● EXERCISE DETAILS: The records follow. Print, word for word, the first line through the "Wir sehen die" line.

● INFORMATION PROVIDED:
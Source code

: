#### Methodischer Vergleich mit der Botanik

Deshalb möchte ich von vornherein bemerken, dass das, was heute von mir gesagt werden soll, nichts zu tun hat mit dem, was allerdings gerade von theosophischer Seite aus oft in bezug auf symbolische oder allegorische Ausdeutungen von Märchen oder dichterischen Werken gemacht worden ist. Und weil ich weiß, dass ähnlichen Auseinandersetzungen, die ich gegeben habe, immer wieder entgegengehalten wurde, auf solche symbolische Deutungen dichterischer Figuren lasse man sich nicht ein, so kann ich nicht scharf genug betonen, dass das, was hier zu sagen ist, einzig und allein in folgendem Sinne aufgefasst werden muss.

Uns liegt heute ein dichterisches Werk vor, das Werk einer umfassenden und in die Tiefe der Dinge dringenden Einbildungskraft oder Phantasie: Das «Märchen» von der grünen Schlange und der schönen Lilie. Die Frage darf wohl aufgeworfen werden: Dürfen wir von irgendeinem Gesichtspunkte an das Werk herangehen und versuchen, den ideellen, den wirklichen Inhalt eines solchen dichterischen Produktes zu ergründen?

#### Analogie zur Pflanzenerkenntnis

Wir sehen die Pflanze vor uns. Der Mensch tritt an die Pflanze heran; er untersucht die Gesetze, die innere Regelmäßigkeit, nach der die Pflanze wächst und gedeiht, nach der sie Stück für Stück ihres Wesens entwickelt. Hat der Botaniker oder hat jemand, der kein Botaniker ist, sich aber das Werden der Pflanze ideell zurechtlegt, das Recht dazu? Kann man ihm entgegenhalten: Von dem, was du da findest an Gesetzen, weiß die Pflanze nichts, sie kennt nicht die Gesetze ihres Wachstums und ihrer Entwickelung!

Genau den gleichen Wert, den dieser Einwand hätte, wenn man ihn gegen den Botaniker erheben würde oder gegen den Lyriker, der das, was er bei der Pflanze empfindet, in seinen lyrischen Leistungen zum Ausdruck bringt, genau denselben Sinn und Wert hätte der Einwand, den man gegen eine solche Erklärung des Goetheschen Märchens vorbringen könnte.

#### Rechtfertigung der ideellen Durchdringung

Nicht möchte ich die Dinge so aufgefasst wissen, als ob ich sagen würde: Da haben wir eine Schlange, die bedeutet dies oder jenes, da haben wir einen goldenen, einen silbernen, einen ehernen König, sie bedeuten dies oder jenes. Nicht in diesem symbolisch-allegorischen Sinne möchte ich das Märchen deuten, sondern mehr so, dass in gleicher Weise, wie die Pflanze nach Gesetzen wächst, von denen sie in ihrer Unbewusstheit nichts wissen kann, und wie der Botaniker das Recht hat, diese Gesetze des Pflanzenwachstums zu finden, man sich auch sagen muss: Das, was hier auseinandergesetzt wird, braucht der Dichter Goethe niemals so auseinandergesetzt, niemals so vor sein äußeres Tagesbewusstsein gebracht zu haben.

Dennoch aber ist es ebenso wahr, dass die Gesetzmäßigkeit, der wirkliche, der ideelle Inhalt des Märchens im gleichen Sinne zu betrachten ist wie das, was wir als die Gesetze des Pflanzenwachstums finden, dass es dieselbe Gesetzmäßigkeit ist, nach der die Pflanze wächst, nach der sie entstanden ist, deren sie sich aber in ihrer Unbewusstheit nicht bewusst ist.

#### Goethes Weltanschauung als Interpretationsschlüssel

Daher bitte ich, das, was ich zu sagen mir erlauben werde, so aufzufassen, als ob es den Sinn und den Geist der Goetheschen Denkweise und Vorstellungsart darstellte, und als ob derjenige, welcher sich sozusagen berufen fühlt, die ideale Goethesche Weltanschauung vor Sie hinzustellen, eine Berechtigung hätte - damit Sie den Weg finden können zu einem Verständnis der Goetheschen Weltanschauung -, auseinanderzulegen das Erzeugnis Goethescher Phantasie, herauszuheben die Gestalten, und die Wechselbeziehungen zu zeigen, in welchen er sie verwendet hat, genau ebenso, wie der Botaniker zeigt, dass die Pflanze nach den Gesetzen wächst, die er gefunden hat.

● SOLUTION TO THE PROBLEM:
Source code

:#### Methodischer Vergleich mit der Botanik

Deshalb möchte ich von vornherein bemerken, dass das, was heute von mir gesagt werden soll, nichts zu tun hat mit dem, was allerdings gerade von theosophischer Seite aus oft in bezug auf symbolische oder allegorische Ausdeutungen von Märchen oder dichterischen Werken gemacht worden ist. Und weil ich weiß, dass ähnlichen Auseinandersetzungen, die ich gegeben habe, immer wieder entgegengehalten wurde, auf solche symbolische Deutungen dichterischer Figuren lasse man sich nicht ein, so kann ich nicht scharf genug betonen, dass das, was hier zu sagen ist, einzig und allein in folgendem Sinne aufgefasst werden muss.

Uns liegt heute ein dichterisches Werk vor, das Werk einer umfassenden und in die Tiefe der Dinge dringenden Einbildungskraft oder Phantasie: Das «Märchen» von der grünen Schlange und der schönen Lilie. Die Frage darf wohl aufgeworfen werden: Dürfen wir von irgendeinem Gesichtspunkte an das Werk herangehen und versuchen, den ideellen, den wirklichen Inhalt eines solchen dichterischen Produktes zu ergründen?

#### Analogie zur Pflanzenerkenntnis

Wir sehen die Pflanze vor uns. Der Mensch tritt an die Pflanze heran; er untersucht die Gesetze, die innere Regelmäßigkeit, nach der die Pflanze wächst und gedeiht, nach der sie Stück für Stück ihres Wesens entwickelt. Hat der Botaniker oder hat jemand, der kein Botaniker ist, sich aber das Werden der Pflanze ideell zurechtlegt, das Recht dazu? Kann man ihm entgegenhalten: Von dem, was du da findest an Gesetzen, weiß die Pflanze nichts, sie kennt nicht die Gesetze ihres Wachstums und ihrer Entwickelung!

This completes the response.